LR: I do. I actually completed the PhD first. I got sick during my first year of graduate school, and while I ultimately decided that going the purely academic route is not what I wanted, I was determined to see the PhD through until the end. Based on my experiences as a person with a chronic illness, I decided to pursue that passion in health advocacy.

CCN: We understand that people living with chronic conditions interact extensively with the healthcare system - everyone from physicians, to lab technicians, to schedulers, to pharmacy clerks. What parts of these interactions are most frustrating, and what interactions have been most helpful or supportive?

LR: I think what's most frustrating is when these various entities fail to see patients as experts. I may not have gone to medical school, but I am the expert of my own body, and 12 years living with lupus and rheumatoid arthritis have taught me A LOT. What's most helpful and supportive is when these entities truly listen to patients, attempt to understand their experiences, and learn from them.

CCN: How has the COVID-19 outbreak impacted your ability to make appointments, receive care, or get labs done? You write about shortages of your prescription medications due to the crisis, how are you managing that?

LR: This is a scary time for everyone. For me, pretty much everything has been cancelled. I wrote in a blog post that, in a way, I feel normal for the first time in 12 years, because I'm not flooded with doctors appointments every two to three months. On the other hand, I have had some health concerns come up that I am trying to table until my next schedule rheumatologist appointment, which will likely be via telehealth. Not sure how my rheumatologist will be able to get a good feel for my situation being unable to manually manipulate my joints, but we'll see how it goes. I do worry how many of us with chronic illnesses will fare when we come out of this. Right now, going to the doctor feels very, very risky. As far as meds, I'm managing, but I know many who aren't.

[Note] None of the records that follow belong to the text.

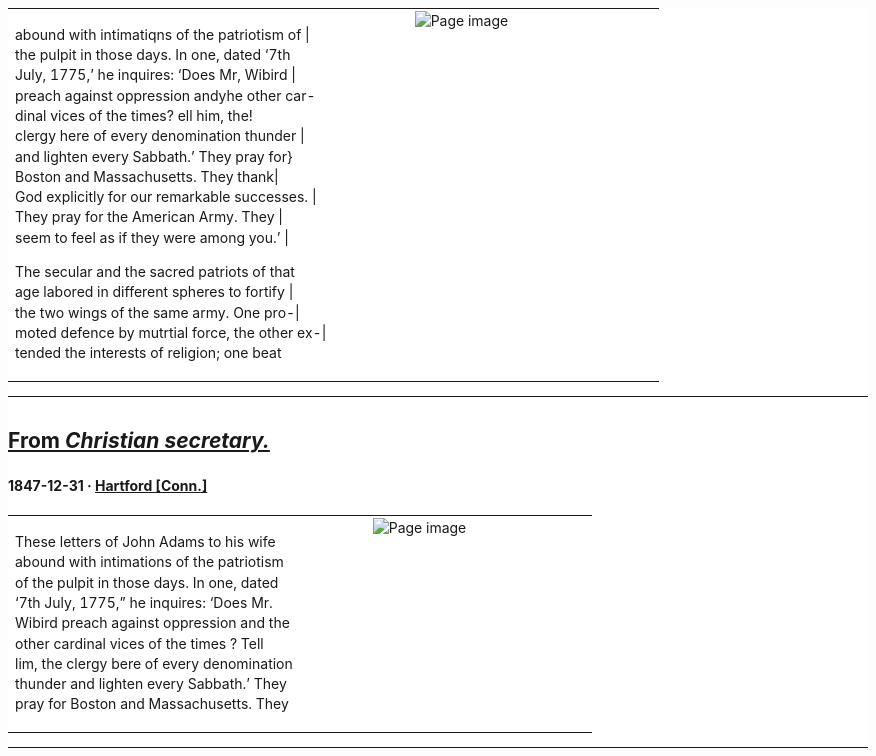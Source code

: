 <table style="width: 100%;"><tr><td style="width: 50%">

  
abound with intimatiqns of the patriotism of |  
the pulpit in those days. In one, dated ‘7th  
July, 1775,’ he inquires: ‘Does Mr, Wibird |  
preach against oppression andyhe other car-  
dinal vices of the times? ell him, the!  
clergy here of every denomination thunder |  
and lighten every Sabbath.’ They pray for}  
Boston and Massachusetts. They thank|  
God explicitly for our remarkable successes. |  
They pray for the American Army. They |  
seem to feel as if they were among you.’ |  
  
The secular and the sacred patriots of that  
age labored in different spheres to fortify |  
the two wings of the same army. One pro-|  
moted defence by mutrtial force, the other ex-|  
tended the interests of religion; one beat
</td><td style="width: 50%; max-height: 75%; margin: auto; display: block;">
<img alt="Page image" src="https://iiif.archive.org/image/iiif/2/sim_congregationalist-and-herald-of-gospel-liberty_1847-12-30_32_52%2Fsim_congregationalist-and-herald-of-gospel-liberty_1847-12-30_32_52_jp2.zip%2Fsim_congregationalist-and-herald-of-gospel-liberty_1847-12-30_32_52_jp2%2Fsim_congregationalist-and-herald-of-gospel-liberty_1847-12-30_32_52_0000.jp2/pct:65.99009109797028,56.22923588039867,10.596132331788397,7.5719822812846065/600,/0/default.jpg"/>
</td>
</tr></table>

---

## [From _Christian secretary._](https://archive.org/details/sim_christian-secretary_1847-12-31_10_43/page/n0/mode/1up?view=theater)

#### 1847-12-31 &middot; [Hartford [Conn.]](http://dbpedia.org/resource/Hartford%2C_Connecticut)

<table style="width: 100%;"><tr><td style="width: 50%">

  
  
These letters of John Adams to his wife  
abound with intimations of the patriotism  
of the pulpit in those days. In one, dated  
‘7th July, 1775,” he inquires: ‘Does Mr.  
Wibird preach against oppression and the  
other cardinal vices of the times ? Tell  
lim, the clergy bere of every denomination  
thunder and lighten every Sabbath.’ They  
pray for Boston and Massachusetts. They
</td><td style="width: 50%; max-height: 75%; margin: auto; display: block;">
<img alt="Page image" src="https://iiif.archive.org/image/iiif/2/sim_christian-secretary_1847-12-31_10_43%2Fsim_christian-secretary_1847-12-31_10_43_jp2.zip%2Fsim_christian-secretary_1847-12-31_10_43_jp2%2Fsim_christian-secretary_1847-12-31_10_43_0000.jp2/pct:41.46090534979424,88.3415435139573,12.654320987654321,5.726600985221675/600,/0/default.jpg"/>
</td>
</tr></table>

---
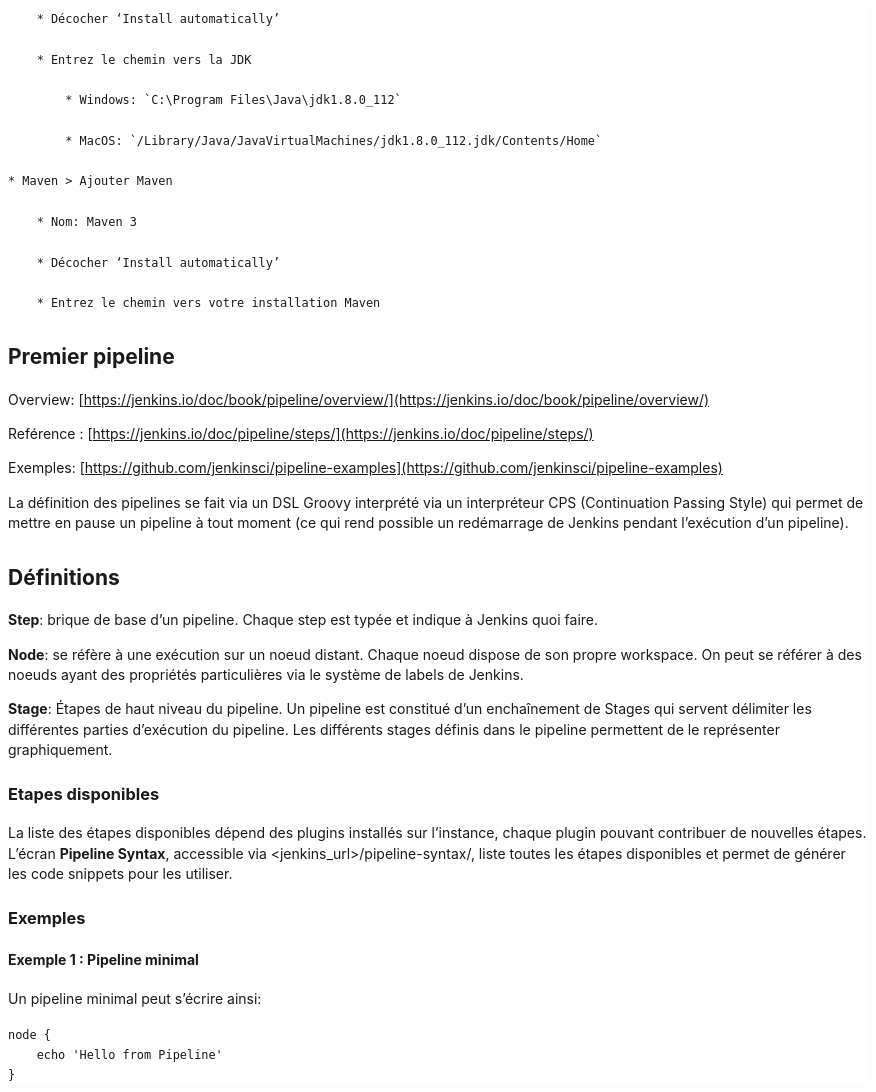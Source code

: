         * Décocher ‘Install automatically’

        * Entrez le chemin vers la JDK

            * Windows: `C:\Program Files\Java\jdk1.8.0_112`

            * MacOS: `/Library/Java/JavaVirtualMachines/jdk1.8.0_112.jdk/Contents/Home`

    * Maven > Ajouter Maven

        * Nom: Maven 3

        * Décocher ‘Install automatically’

        * Entrez le chemin vers votre installation Maven

## Premier pipeline

Overview: [https://jenkins.io/doc/book/pipeline/overview/](https://jenkins.io/doc/book/pipeline/overview/)

Reférence : [https://jenkins.io/doc/pipeline/steps/](https://jenkins.io/doc/pipeline/steps/)

Exemples: [https://github.com/jenkinsci/pipeline-examples](https://github.com/jenkinsci/pipeline-examples)

La définition des pipelines se fait via un DSL Groovy interprété via un interpréteur CPS (Continuation Passing Style) qui permet de mettre en pause un pipeline à tout moment (ce qui rend possible un redémarrage de Jenkins pendant l’exécution d’un pipeline).

## Définitions

**Step**: brique de base d’un pipeline. Chaque step est typée et indique à Jenkins quoi faire.

**Node**: se réfère à une exécution sur un noeud distant. Chaque noeud dispose de son propre workspace. On peut se référer à des noeuds ayant des propriétés particulières via le système de labels de Jenkins.

**Stage**: Étapes de haut niveau du pipeline. Un pipeline est constitué d’un enchaînement de Stages qui servent délimiter les différentes parties d’exécution du pipeline. Les différents stages définis dans le pipeline permettent de le représenter graphiquement.

### Etapes disponibles

La liste des étapes disponibles dépend des plugins installés sur l’instance, chaque plugin pouvant contribuer de nouvelles étapes. L’écran **Pipeline Syntax**, accessible via <jenkins_url>/pipeline-syntax/, liste toutes les étapes disponibles et permet de générer les code snippets pour les utiliser.

### Exemples

#### Exemple 1 : Pipeline minimal

Un pipeline minimal peut s’écrire ainsi:

```
node {
    echo 'Hello from Pipeline'
}
```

CCN: I really liked your post about every person being a 'clinical trial with an N of 1'. Can you tell us more about this concept, and any advice for those struggling to find the right treatment or care team for them?

LR: I've had many experiences over the last 12 years that have taught me that no matter how "tried and true" a treatment is, it might not work as expected for you. It goes back to patients being experts in the care of themselves. I believe firmly that treatments fail patients not the other way around. I don't believe that patients fail treatments and I wish that this is a phrase that we would dispense with. After a very lengthy stretch of having my treatments work really well, I'm back to a point where I think I need to sit down with my doctor and re-evaluate. Unfortunately, COVID is complicating things, and I'm not going to sign myself up for more immunosuppression right now. I think no matter what, you have to keep fighting, whether it's for the right doctors, the right treatment, or both. I've had several doctors that I couldn't stand. You don't have to stand for doctors that don't care about you.

CCN: You write that you have both Lupus and Rheumatoid Arthritis. What symptoms of these conditions impact your daily life the most? On 'bad' days, what helps you through?

LR: Joint pain and fatigue are the big ones for me. I also suffer a lot with headaches, gastrointestinal issues, and joint swelling. On bad days, I have to allow myself to rest. Depending on pain levels, heating pads and blankets really help. I am super type A, so giving in to the pain and fatigue was very hard for me in the beginning, but if I don't listen to my body, I'll end up in an even worse position.

CCN: Your blog has a clinical trials widget. Can you talk more about that and any other resources (sites, blogs, support groups, etc) you suggest people living with Lupus or wanting to educate themselves check out?

LR: Though I haven't participated in clinical trials myself, they are extremely important in advancing the treatment of lupus, rheumatoid arthritis, and many other illnesses. A lot of people don't know where to even begin looking for trials. That's why I have the clinical trial widget. The Lupus Foundation of America and Arthritis Foundation are good places to start. is another good place. Personally, patient blogs were the most important thing for me when I was first diagnosed, and continue to be incredibly useful. When I first got sick, I felt so alone, like I was the only person in the world dealing with what I was. Ultimately, that wasn't true. I found that through other patient blogs, some of whom I've become lifelong friends with.

Sara Gorman

Blog and Book Author - Despite Lupus: Living Well With Chronic Illness

CCN: Your blog is great and has a little bit of everything - medication education, clinical study information, and pill organizers. Tell us a little bit about yourself and what inspired you to start writing about your experience.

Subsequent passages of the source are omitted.